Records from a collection
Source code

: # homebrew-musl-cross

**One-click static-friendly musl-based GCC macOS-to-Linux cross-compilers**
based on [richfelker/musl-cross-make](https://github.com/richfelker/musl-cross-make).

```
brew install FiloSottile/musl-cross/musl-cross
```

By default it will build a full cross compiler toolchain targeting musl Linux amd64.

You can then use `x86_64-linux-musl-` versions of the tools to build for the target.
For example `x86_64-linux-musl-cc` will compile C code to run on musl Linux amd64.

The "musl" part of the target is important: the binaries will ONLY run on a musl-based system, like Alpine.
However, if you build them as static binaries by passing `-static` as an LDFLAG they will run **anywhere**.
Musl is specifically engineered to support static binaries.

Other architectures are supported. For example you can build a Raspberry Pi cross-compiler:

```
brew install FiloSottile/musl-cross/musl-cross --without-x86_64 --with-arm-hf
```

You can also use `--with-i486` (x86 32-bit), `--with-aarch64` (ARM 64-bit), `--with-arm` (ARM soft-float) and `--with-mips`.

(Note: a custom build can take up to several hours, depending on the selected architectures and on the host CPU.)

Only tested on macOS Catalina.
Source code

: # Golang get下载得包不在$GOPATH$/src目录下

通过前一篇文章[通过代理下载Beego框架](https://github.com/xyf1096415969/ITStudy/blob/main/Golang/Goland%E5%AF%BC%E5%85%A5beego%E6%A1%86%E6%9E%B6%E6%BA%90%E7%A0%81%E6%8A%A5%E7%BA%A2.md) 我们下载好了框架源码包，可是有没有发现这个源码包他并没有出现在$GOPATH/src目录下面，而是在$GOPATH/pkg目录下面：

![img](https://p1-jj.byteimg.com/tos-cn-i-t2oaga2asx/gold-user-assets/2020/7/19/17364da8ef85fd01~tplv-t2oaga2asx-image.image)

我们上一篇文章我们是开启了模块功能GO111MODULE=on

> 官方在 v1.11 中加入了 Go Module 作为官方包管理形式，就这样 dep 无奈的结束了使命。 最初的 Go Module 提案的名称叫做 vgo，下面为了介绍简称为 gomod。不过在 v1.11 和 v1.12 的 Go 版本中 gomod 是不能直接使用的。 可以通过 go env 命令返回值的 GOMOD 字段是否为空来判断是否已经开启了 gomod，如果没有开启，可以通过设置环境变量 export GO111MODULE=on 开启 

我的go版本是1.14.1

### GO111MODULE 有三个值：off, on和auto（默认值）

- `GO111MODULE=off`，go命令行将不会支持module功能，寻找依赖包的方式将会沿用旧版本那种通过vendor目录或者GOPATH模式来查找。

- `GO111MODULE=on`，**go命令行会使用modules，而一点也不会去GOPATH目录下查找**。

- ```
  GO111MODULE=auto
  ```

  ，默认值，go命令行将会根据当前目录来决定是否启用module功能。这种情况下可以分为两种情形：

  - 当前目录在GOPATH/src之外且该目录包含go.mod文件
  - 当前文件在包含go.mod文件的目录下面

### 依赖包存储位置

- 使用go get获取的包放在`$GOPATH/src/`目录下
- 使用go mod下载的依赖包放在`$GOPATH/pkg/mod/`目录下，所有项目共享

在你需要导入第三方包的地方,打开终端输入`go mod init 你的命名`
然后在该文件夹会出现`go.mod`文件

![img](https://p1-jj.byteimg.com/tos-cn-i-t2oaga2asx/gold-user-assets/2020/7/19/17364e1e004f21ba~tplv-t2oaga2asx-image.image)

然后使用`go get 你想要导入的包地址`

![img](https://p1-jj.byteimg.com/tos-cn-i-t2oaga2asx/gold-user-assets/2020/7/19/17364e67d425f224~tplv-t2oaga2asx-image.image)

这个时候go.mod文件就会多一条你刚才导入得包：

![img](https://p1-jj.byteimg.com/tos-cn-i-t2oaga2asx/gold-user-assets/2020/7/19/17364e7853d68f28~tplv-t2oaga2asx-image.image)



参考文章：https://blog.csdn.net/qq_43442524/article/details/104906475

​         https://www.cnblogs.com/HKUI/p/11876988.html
--
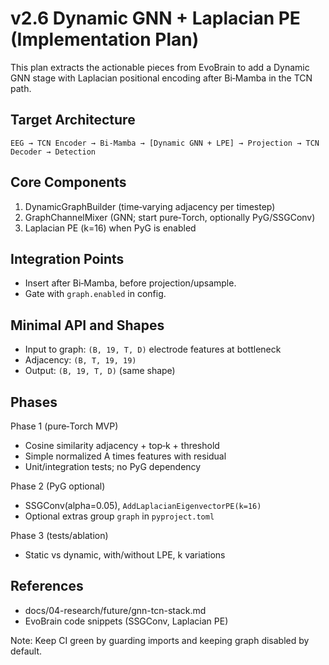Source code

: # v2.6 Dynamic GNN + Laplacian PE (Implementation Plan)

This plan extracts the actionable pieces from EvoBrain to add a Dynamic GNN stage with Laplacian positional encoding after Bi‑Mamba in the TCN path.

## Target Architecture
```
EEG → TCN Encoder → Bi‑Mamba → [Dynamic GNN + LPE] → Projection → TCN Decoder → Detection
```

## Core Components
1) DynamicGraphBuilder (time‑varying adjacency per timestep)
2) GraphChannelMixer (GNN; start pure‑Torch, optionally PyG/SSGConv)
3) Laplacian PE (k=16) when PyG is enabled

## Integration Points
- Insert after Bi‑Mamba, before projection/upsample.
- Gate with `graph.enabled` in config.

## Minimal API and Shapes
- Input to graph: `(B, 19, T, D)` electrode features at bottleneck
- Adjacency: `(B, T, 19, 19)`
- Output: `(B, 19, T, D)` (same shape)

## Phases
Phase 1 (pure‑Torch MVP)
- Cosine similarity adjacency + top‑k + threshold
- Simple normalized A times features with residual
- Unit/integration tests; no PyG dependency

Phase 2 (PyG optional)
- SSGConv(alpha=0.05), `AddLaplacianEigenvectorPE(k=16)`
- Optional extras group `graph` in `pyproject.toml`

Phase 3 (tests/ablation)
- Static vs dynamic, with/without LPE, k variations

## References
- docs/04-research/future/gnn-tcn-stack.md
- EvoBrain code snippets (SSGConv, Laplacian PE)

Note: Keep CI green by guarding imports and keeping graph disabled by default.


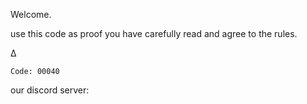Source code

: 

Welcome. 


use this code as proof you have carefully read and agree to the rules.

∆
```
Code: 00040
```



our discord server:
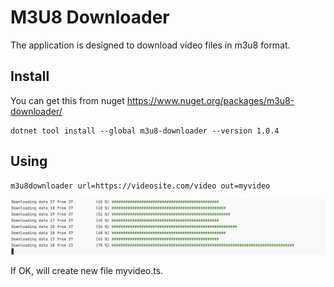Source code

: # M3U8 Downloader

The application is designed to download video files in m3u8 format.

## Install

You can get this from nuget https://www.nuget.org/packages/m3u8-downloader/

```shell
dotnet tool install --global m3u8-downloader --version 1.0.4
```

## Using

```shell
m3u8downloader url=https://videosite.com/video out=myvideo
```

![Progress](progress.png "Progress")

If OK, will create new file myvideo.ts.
--
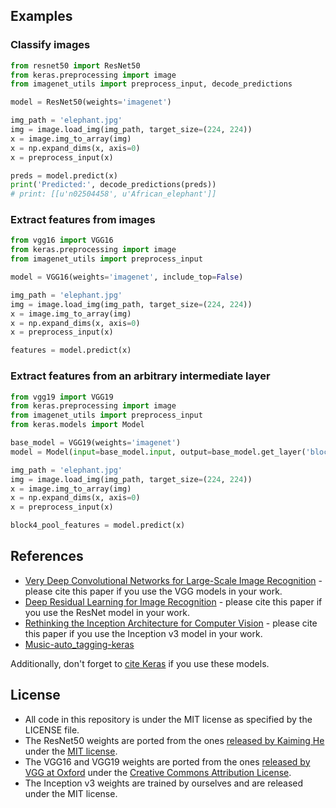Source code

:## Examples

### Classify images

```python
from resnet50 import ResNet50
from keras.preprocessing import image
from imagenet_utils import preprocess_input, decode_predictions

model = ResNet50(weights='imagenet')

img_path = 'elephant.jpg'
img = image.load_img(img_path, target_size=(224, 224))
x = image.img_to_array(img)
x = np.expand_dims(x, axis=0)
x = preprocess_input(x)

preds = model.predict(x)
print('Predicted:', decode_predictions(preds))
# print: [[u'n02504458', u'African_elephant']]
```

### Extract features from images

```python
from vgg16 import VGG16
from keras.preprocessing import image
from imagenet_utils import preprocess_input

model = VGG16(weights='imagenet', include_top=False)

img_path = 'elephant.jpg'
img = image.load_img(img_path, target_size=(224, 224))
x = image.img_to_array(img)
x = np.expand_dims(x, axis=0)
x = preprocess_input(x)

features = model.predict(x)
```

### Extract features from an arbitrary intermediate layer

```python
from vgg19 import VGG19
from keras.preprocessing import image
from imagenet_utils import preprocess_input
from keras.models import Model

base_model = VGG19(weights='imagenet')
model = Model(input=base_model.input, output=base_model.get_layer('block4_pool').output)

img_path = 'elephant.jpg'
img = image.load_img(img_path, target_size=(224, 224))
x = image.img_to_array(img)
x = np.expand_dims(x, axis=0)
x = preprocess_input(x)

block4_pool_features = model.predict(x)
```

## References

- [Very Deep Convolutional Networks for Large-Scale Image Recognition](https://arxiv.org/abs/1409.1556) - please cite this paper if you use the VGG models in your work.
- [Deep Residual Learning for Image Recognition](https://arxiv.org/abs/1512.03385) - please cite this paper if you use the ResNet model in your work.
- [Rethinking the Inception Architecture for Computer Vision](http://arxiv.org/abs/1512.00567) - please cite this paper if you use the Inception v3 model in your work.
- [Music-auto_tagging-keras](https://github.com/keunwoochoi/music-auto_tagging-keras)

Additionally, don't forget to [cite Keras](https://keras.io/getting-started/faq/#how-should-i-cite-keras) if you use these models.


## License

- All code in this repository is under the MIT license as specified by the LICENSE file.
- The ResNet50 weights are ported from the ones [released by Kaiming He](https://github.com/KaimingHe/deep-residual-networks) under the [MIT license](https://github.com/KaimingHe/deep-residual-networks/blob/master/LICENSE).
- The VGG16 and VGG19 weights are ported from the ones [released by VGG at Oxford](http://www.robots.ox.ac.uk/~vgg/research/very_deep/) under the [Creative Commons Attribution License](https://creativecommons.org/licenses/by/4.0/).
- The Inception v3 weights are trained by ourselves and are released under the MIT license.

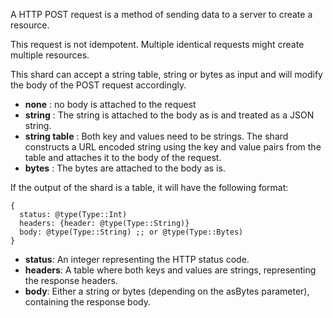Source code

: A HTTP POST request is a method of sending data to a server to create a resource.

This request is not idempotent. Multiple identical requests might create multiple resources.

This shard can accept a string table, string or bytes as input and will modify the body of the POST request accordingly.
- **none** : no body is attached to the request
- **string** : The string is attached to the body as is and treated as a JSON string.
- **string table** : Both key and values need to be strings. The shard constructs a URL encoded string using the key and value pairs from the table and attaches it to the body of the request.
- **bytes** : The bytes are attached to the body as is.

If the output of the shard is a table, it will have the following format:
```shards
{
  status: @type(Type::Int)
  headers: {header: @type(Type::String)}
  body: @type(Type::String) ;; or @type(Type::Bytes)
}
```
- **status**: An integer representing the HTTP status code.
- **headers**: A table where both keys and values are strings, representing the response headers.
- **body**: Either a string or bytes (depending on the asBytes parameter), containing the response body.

* [PROBLEM DESCRIPTION]: Count how many lines of the records hold the string "Recognition"; the answer is that number alone.

* [SOLUTION]: 2